• **DIRECTIONS**
Here is a block of records. Copy every line in it that includes "drwxr".

START STORED DATA

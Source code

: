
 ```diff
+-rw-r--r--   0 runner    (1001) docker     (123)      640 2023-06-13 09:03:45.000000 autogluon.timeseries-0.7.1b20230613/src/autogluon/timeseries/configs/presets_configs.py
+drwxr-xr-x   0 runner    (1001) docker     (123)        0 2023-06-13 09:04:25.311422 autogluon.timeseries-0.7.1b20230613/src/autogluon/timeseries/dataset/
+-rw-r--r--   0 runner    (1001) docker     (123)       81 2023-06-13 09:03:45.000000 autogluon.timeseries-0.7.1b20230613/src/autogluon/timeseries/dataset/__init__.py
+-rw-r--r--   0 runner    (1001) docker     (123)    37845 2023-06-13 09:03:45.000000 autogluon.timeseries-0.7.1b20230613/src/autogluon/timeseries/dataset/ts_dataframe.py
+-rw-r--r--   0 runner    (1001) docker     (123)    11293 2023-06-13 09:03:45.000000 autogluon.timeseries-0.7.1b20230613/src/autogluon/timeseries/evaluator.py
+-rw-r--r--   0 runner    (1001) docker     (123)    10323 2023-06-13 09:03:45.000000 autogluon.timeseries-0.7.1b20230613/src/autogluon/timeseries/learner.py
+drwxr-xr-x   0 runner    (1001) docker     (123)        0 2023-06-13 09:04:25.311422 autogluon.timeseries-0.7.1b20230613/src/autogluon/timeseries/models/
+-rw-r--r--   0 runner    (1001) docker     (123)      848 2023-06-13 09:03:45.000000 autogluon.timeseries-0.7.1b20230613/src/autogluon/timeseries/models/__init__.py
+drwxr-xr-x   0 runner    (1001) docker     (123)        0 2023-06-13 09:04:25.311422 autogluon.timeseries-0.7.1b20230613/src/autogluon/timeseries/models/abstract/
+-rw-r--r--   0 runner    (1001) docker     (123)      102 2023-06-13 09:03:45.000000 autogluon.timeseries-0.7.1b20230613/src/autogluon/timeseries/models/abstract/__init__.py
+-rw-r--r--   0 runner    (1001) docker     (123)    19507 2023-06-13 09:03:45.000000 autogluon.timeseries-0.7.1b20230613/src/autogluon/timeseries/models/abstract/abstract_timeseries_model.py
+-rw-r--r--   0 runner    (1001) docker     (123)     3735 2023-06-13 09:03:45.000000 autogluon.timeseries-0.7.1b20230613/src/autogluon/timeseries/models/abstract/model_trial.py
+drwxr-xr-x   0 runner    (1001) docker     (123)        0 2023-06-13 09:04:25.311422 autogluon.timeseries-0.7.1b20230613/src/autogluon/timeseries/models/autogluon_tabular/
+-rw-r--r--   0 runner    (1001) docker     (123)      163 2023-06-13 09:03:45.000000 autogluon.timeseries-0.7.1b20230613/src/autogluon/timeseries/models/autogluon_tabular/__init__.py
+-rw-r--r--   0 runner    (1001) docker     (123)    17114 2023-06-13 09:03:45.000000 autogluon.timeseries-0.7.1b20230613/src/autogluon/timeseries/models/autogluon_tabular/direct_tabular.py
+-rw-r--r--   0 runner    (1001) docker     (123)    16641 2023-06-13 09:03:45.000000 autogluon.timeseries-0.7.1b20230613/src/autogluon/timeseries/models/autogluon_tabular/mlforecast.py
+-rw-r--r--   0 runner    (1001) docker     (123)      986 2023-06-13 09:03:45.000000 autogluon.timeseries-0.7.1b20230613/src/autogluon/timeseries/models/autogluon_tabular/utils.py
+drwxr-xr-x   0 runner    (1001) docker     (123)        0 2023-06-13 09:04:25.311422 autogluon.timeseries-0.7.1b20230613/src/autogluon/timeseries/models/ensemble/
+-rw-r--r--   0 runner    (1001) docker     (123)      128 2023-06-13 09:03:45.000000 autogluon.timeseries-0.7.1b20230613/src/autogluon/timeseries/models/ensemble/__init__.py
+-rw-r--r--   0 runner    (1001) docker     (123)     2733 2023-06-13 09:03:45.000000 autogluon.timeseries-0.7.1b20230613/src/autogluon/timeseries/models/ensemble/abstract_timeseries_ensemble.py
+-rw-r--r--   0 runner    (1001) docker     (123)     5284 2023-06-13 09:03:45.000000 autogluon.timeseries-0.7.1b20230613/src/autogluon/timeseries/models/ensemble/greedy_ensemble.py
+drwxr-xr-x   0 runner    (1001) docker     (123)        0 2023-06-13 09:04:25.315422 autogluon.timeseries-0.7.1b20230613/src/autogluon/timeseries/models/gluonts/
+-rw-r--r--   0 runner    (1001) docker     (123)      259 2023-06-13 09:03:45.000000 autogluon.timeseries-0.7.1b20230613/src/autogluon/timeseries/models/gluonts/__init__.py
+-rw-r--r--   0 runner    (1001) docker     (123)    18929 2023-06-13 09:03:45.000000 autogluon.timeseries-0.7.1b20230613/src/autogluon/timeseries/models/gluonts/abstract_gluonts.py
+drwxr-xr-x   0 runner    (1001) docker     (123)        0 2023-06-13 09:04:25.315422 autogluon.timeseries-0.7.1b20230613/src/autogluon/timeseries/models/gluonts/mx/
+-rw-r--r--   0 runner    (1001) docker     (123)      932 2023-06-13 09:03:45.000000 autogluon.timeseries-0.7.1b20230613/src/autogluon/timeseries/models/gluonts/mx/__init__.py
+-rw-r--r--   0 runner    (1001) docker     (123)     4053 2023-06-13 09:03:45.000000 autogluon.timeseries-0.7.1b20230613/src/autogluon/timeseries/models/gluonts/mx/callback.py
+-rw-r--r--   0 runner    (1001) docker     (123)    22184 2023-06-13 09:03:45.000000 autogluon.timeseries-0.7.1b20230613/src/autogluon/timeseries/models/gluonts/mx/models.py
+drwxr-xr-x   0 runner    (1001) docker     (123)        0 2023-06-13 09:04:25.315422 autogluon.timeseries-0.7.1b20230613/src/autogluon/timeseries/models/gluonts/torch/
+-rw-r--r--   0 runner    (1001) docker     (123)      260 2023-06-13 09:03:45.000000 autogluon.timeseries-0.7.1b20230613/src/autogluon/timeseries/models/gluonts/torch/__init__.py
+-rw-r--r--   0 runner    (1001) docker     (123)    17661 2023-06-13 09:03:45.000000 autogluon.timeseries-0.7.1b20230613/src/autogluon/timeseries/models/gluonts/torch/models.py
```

END STORED DATA

• **WRITTEN ANSWER**
+drwxr-xr-x   0 runner    (1001) docker     (123)        0 2023-06-13 09:04:25.311422 autogluon.timeseries-0.7.1b20230613/src/autogluon/timeseries/dataset/
+drwxr-xr-x   0 runner    (1001) docker     (123)        0 2023-06-13 09:04:25.311422 autogluon.timeseries-0.7.1b20230613/src/autogluon/timeseries/models/
+drwxr-xr-x   0 runner    (1001) docker     (123)        0 2023-06-13 09:04:25.311422 autogluon.timeseries-0.7.1b20230613/src/autogluon/timeseries/models/abstract/
+drwxr-xr-x   0 runner    (1001) docker     (123)        0 2023-06-13 09:04:25.311422 autogluon.timeseries-0.7.1b20230613/src/autogluon/timeseries/models/autogluon_tabular/
+drwxr-xr-x   0 runner    (1001) docker     (123)        0 2023-06-13 09:04:25.311422 autogluon.timeseries-0.7.1b20230613/src/autogluon/timeseries/models/ensemble/
+drwxr-xr-x   0 runner    (1001) docker     (123)        0 2023-06-13 09:04:25.315422 autogluon.timeseries-0.7.1b20230613/src/autogluon/timeseries/models/gluonts/
+drwxr-xr-x   0 runner    (1001) docker     (123)        0 2023-06-13 09:04:25.315422 autogluon.timeseries-0.7.1b20230613/src/autogluon/timeseries/models/gluonts/mx/
+drwxr-xr-x   0 runner    (1001) docker     (123)        0 2023-06-13 09:04:25.315422 autogluon.timeseries-0.7.1b20230613/src/autogluon/timeseries/models/gluonts/torch/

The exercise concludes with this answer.